Besides a lack of originality, some critics criticized it for repetitiveness and took issue with how the control configuration assigns multiple actions to the same button while leaving other buttons on the controller unused, saying this often results in the character performing a different action than intended and leaving them open to enemy attacks. GamePro nonetheless opined, "Despite its few flaws, Fighting Force delivers the fierce fun and beat-fools-silly action that PlayStation gamers are looking for." (Note: GamePro gave the PlayStation version 4.0 out of 5 in all four categories (graphics, sound, control, and fun factor).) IGN, while contradicting GamePro by actually praising the game's controls, offered a somewhat more pessimistic overall take: "With solid graphics, impeccable control, yet almost zero innovation or variety, Fighting Force is a mixed bag. If in doubt, rent before you buy." AllGame gave the game three stars out of five, saying, "All in all, Fighting Force isn't a bad game. Just some problems that lie in the gameplay department and some graphical glitches that keep this title from achieving the status of the games it was modeled after." In Japan, where the game was ported and published by Electronic Arts Victor under the name Metal Fist (メタルフィスト, Metaru Fisuto) on 15 January 1998, Famitsu gave it a score of 25 out of 40.

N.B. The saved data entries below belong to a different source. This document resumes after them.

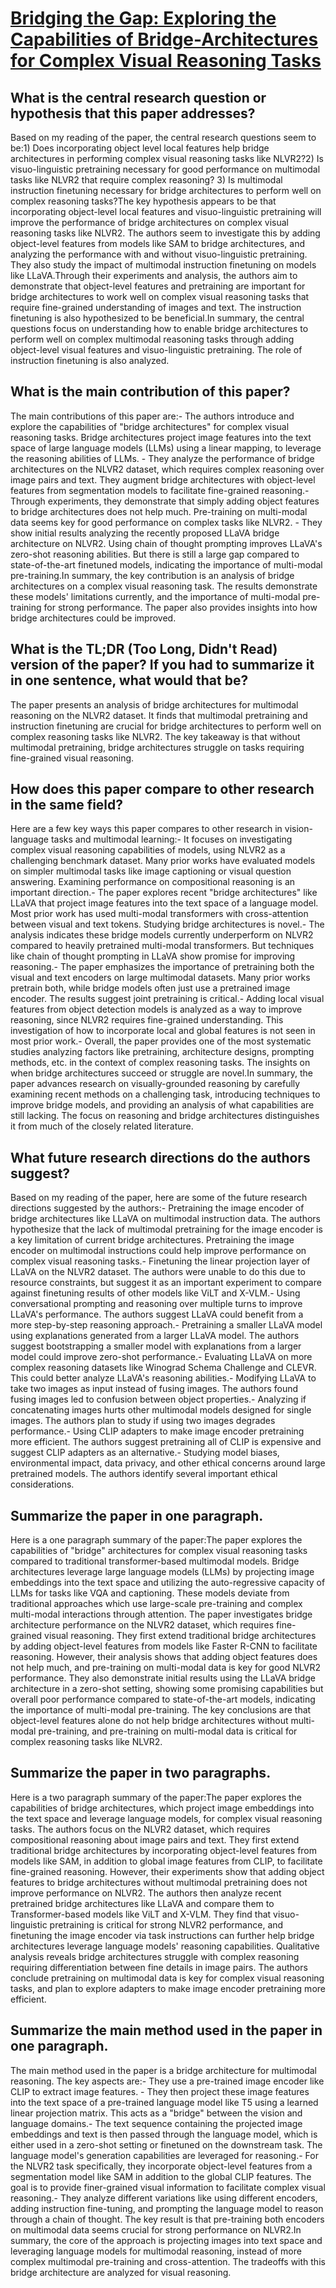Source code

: # [Bridging the Gap: Exploring the Capabilities of Bridge-Architectures for   Complex Visual Reasoning Tasks](https://arxiv.org/abs/2307.16395)

## What is the central research question or hypothesis that this paper addresses?

Based on my reading of the paper, the central research questions seem to be:1) Does incorporating object level local features help bridge architectures in performing complex visual reasoning tasks like NLVR2?2) Is visuo-linguistic pretraining necessary for good performance on multimodal tasks like NLVR2 that require complex reasoning? 3) Is multimodal instruction finetuning necessary for bridge architectures to perform well on complex reasoning tasks?The key hypothesis appears to be that incorporating object-level local features and visuo-linguistic pretraining will improve the performance of bridge architectures on complex visual reasoning tasks like NLVR2. The authors seem to investigate this by adding object-level features from models like SAM to bridge architectures, and analyzing the performance with and without visuo-linguistic pretraining. They also study the impact of multimodal instruction finetuning on models like LLaVA.Through their experiments and analysis, the authors aim to demonstrate that object-level features and pretraining are important for bridge architectures to work well on complex visual reasoning tasks that require fine-grained understanding of images and text. The instruction finetuning is also hypothesized to be beneficial.In summary, the central questions focus on understanding how to enable bridge architectures to perform well on complex multimodal reasoning tasks through adding object-level visual features and visuo-linguistic pretraining. The role of instruction finetuning is also analyzed.


## What is the main contribution of this paper?

The main contributions of this paper are:- The authors introduce and explore the capabilities of "bridge architectures" for complex visual reasoning tasks. Bridge architectures project image features into the text space of large language models (LLMs) using a linear mapping, to leverage the reasoning abilities of LLMs. - They analyze the performance of bridge architectures on the NLVR2 dataset, which requires complex reasoning over image pairs and text. They augment bridge architectures with object-level features from segmentation models to facilitate fine-grained reasoning.- Through experiments, they demonstrate that simply adding object features to bridge architectures does not help much. Pre-training on multi-modal data seems key for good performance on complex tasks like NLVR2. - They show initial results analyzing the recently proposed LLaVA bridge architecture on NLVR2. Using chain of thought prompting improves LLaVA's zero-shot reasoning abilities. But there is still a large gap compared to state-of-the-art finetuned models, indicating the importance of multi-modal pre-training.In summary, the key contribution is an analysis of bridge architectures on a complex visual reasoning task. The results demonstrate these models' limitations currently, and the importance of multi-modal pre-training for strong performance. The paper also provides insights into how bridge architectures could be improved.


## What is the TL;DR (Too Long, Didn't Read) version of the paper? If you had to summarize it in one sentence, what would that be?

The paper presents an analysis of bridge architectures for multimodal reasoning on the NLVR2 dataset. It finds that multimodal pretraining and instruction finetuning are crucial for bridge architectures to perform well on complex reasoning tasks like NLVR2. The key takeaway is that without multimodal pretraining, bridge architectures struggle on tasks requiring fine-grained visual reasoning.


## How does this paper compare to other research in the same field?

Here are a few key ways this paper compares to other research in vision-language tasks and multimodal learning:- It focuses on investigating complex visual reasoning capabilities of models, using NLVR2 as a challenging benchmark dataset. Many prior works have evaluated models on simpler multimodal tasks like image captioning or visual question answering. Examining performance on compositional reasoning is an important direction.- The paper explores recent "bridge architectures" like LLaVA that project image features into the text space of a language model. Most prior work has used multi-modal transformers with cross-attention between visual and text tokens. Studying bridge architectures is novel.- The analysis indicates these bridge models currently underperform on NLVR2 compared to heavily pretrained multi-modal transformers. But techniques like chain of thought prompting in LLaVA show promise for improving reasoning.- The paper emphasizes the importance of pretraining both the visual and text encoders on large multimodal datasets. Many prior works pretrain both, while bridge models often just use a pretrained image encoder. The results suggest joint pretraining is critical.- Adding local visual features from object detection models is analyzed as a way to improve reasoning, since NLVR2 requires fine-grained understanding. This investigation of how to incorporate local and global features is not seen in most prior work.- Overall, the paper provides one of the most systematic studies analyzing factors like pretraining, architecture designs, prompting methods, etc. in the context of complex reasoning tasks. The insights on when bridge architectures succeed or struggle are novel.In summary, the paper advances research on visually-grounded reasoning by carefully examining recent methods on a challenging task, introducing techniques to improve bridge models, and providing an analysis of what capabilities are still lacking. The focus on reasoning and bridge architectures distinguishes it from much of the closely related literature.


## What future research directions do the authors suggest?

Based on my reading of the paper, here are some of the future research directions suggested by the authors:- Pretraining the image encoder of bridge architectures like LLaVA on multimodal instruction data. The authors hypothesize that the lack of multimodal pretraining for the image encoder is a key limitation of current bridge architectures. Pretraining the image encoder on multimodal instructions could help improve performance on complex visual reasoning tasks.- Finetuning the linear projection layer of LLaVA on the NLVR2 dataset. The authors were unable to do this due to resource constraints, but suggest it as an important experiment to compare against finetuning results of other models like ViLT and X-VLM.- Using conversational prompting and reasoning over multiple turns to improve LLaVA's performance. The authors suggest LLaVA could benefit from a more step-by-step reasoning approach.- Pretraining a smaller LLaVA model using explanations generated from a larger LLaVA model. The authors suggest bootstrapping a smaller model with explanations from a larger model could improve zero-shot performance.- Evaluating LLaVA on more complex reasoning datasets like Winograd Schema Challenge and CLEVR. This could better analyze LLaVA's reasoning abilities.- Modifying LLaVA to take two images as input instead of fusing images. The authors found fusing images led to confusion between object properties.- Analyzing if concatenating images hurts other multimodal models designed for single images. The authors plan to study if using two images degrades performance.- Using CLIP adapters to make image encoder pretraining more efficient. The authors suggest pretraining all of CLIP is expensive and suggest CLIP adapters as an alternative.- Studying model biases, environmental impact, data privacy, and other ethical concerns around large pretrained models. The authors identify several important ethical considerations.


## Summarize the paper in one paragraph.

Here is a one paragraph summary of the paper:The paper explores the capabilities of "bridge" architectures for complex visual reasoning tasks compared to traditional transformer-based multimodal models. Bridge architectures leverage large language models (LLMs) by projecting image embeddings into the text space and utilizing the auto-regressive capacity of LLMs for tasks like VQA and captioning. These models deviate from traditional approaches which use large-scale pre-training and complex multi-modal interactions through attention. The paper investigates bridge architecture performance on the NLVR2 dataset, which requires fine-grained visual reasoning. They first extend traditional bridge architectures by adding object-level features from models like Faster R-CNN to facilitate reasoning. However, their analysis shows that adding object features does not help much, and pre-training on multi-modal data is key for good NLVR2 performance. They also demonstrate initial results using the LLaVA bridge architecture in a zero-shot setting, showing some promising capabilities but overall poor performance compared to state-of-the-art models, indicating the importance of multi-modal pre-training. The key conclusions are that object-level features alone do not help bridge architectures without multi-modal pre-training, and pre-training on multi-modal data is critical for complex reasoning tasks like NLVR2.


## Summarize the paper in two paragraphs.

Here is a two paragraph summary of the paper:The paper explores the capabilities of bridge architectures, which project image embeddings into the text space and leverage language models, for complex visual reasoning tasks. The authors focus on the NLVR2 dataset, which requires compositional reasoning about image pairs and text. They first extend traditional bridge architectures by incorporating object-level features from models like SAM, in addition to global image features from CLIP, to facilitate fine-grained reasoning. However, their experiments show that adding object features to bridge architectures without multimodal pretraining does not improve performance on NLVR2. The authors then analyze recent pretrained bridge architectures like LLaVA and compare them to Transformer-based models like ViLT and X-VLM. They find that visuo-linguistic pretraining is critical for strong NLVR2 performance, and finetuning the image encoder via task instructions can further help bridge architectures leverage language models' reasoning capabilities. Qualitative analysis reveals bridge architectures struggle with complex reasoning requiring differentiation between fine details in image pairs. The authors conclude pretraining on multimodal data is key for complex visual reasoning tasks, and plan to explore adapters to make image encoder pretraining more efficient.


## Summarize the main method used in the paper in one paragraph.

The main method used in the paper is a bridge architecture for multimodal reasoning. The key aspects are:- They use a pre-trained image encoder like CLIP to extract image features. - They then project these image features into the text space of a pre-trained language model like T5 using a learned linear projection matrix. This acts as a "bridge" between the vision and language domains.- The text sequence containing the projected image embeddings and text is then passed through the language model, which is either used in a zero-shot setting or finetuned on the downstream task. The language model's generation capabilities are leveraged for reasoning.- For the NLVR2 task specifically, they incorporate object-level features from a segmentation model like SAM in addition to the global CLIP features. The goal is to provide finer-grained visual information to facilitate complex visual reasoning.- They analyze different variations like using different encoders, adding instruction fine-tuning, and prompting the language model to reason through a chain of thought. The key result is that pre-training both encoders on multimodal data seems crucial for strong performance on NLVR2.In summary, the core of the approach is projecting images into text space and leveraging language models for multimodal reasoning, instead of more complex multimodal pre-training and cross-attention. The tradeoffs with this bridge architecture are analyzed for visual reasoning.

PC Zone gave the PC version 88%, calling it "a computer game in which a lot of people get hurt in a variety of entertaining ways, with excellent 3D visuals and a surprising amount of detail." However, PC Gamer UK gave it 62%, calling it "A middle class game without fire in its belly that refuses to strive for better things."

GamePro and Nintendo Power gave the Nintendo 64 average reviews while the game was still in development under Eidos, months before the company handed its development rights over to Crave. (Note: GamePro gave the Nintendo 64 version 4/5 for graphics, 3.5/5 for sound, and two 3/5 scores for control and fun factor.)

The game was a commercial success, selling 1 million units worldwide and satisfying a demand for a Streets of Rage like 3D beat 'em up experience in the industry at the time. In the United States, the game sold 596,404 units.

Aggregate score
| Aggregator | Score |  |
| N64 | PS |
| GameRankings | 55% | 64% |

Review scores
| Publication | Score |  |
| N64 | PS |
| Edge | N/A | 6/10 |
| Electronic Gaming Monthly | 3.25/10 | 7.625/10 |
| Famitsu | N/A | 25/40 |
| Game Informer | 6.75/10 | 6.5/10 |
| GameFan | 58% | 71% |
| GameRevolution | D | N/A |
| GameSpot | 4/10 | 5.3/10 |
| Hyper | 65% | 65% |
| IGN | 6.4/10 | 5.5/10 |
| N64 Magazine | 26% | N/A |
| Next Generation | N/A | 3/5 |
| Nintendo Power | 6.7/10 | N/A |
| Official U.S. PlayStation Magazine | N/A | 3/5 |

==Legacy==
A sequel, Fighting Force 2, was released on December 13, 1999 for the PlayStation and Dreamcast. Unlike the first title, Fighting Force 2 focuses on the character of Hawk Manson exclusively, and rewards a more stealthy approach.

A second sequel, Fighting Force 3 was also in development for the Xbox and PlayStation 2, but was cancelled during development.